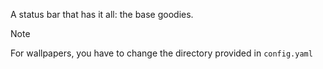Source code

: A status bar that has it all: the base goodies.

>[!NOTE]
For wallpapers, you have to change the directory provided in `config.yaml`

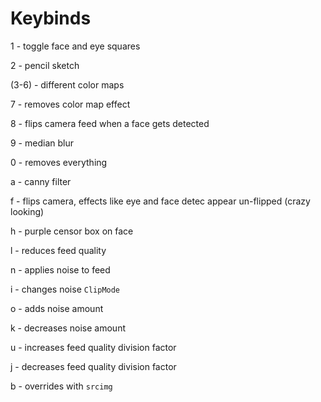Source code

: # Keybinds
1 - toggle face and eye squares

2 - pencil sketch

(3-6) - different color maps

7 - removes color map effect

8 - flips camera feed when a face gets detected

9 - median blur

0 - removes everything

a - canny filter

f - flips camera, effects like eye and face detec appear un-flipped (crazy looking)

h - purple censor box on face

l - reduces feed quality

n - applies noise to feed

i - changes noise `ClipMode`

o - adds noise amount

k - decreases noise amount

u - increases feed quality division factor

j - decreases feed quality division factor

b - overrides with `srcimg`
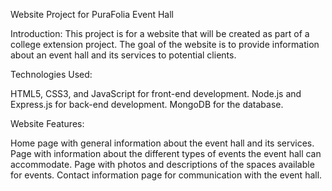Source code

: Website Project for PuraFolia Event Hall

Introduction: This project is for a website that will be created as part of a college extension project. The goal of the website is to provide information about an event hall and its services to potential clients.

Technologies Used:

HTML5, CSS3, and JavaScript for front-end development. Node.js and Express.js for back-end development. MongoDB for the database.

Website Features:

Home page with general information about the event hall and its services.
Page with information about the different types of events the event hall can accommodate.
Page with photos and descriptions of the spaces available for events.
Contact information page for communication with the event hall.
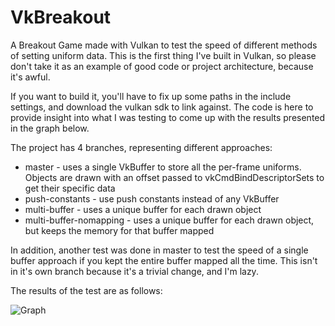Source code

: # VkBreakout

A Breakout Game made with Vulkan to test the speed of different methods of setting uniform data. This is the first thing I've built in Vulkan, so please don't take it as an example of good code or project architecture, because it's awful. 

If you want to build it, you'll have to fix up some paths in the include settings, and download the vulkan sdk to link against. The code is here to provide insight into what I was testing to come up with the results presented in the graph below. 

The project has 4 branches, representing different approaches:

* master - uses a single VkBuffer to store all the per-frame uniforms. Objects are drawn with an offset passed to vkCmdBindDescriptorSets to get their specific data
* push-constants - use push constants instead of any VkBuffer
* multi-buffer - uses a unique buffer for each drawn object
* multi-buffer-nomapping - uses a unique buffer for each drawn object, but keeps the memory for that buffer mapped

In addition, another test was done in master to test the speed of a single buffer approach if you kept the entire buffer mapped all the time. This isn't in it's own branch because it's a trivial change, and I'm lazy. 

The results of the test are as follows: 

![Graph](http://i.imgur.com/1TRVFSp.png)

━━━━━━━━━━━━━━━━━━━━

Starting at the first line of the material, output exactly the lines up to and including the one with "If you want". Do not include the pictures.

- [TASK RESPONSE]:
Source code

: A status bar that has it all: the base goodies.

>[!NOTE]
For wallpapers, you have to change the directory provided in `config.yaml`

Source code

: # Keybinds
1 - toggle face and eye squares

2 - pencil sketch

(3-6) - different color maps

7 - removes color map effect

8 - flips camera feed when a face gets detected

9 - median blur

0 - removes everything

a - canny filter

f - flips camera, effects like eye and face detec appear un-flipped (crazy looking)

h - purple censor box on face

l - reduces feed quality

n - applies noise to feed

i - changes noise `ClipMode`

o - adds noise amount

k - decreases noise amount

u - increases feed quality division factor

j - decreases feed quality division factor

b - overrides with `srcimg`
Source code

: Website Project for PuraFolia Event Hall

Introduction: This project is for a website that will be created as part of a college extension project. The goal of the website is to provide information about an event hall and its services to potential clients.

Technologies Used:

HTML5, CSS3, and JavaScript for front-end development. Node.js and Express.js for back-end development. MongoDB for the database.

Website Features:

Home page with general information about the event hall and its services.
Page with information about the different types of events the event hall can accommodate.
Page with photos and descriptions of the spaces available for events.
Contact information page for communication with the event hall.
Source code

: # VkBreakout

A Breakout Game made with Vulkan to test the speed of different methods of setting uniform data. This is the first thing I've built in Vulkan, so please don't take it as an example of good code or project architecture, because it's awful. 

If you want to build it, you'll have to fix up some paths in the include settings, and download the vulkan sdk to link against. The code is here to provide insight into what I was testing to come up with the results presented in the graph below. 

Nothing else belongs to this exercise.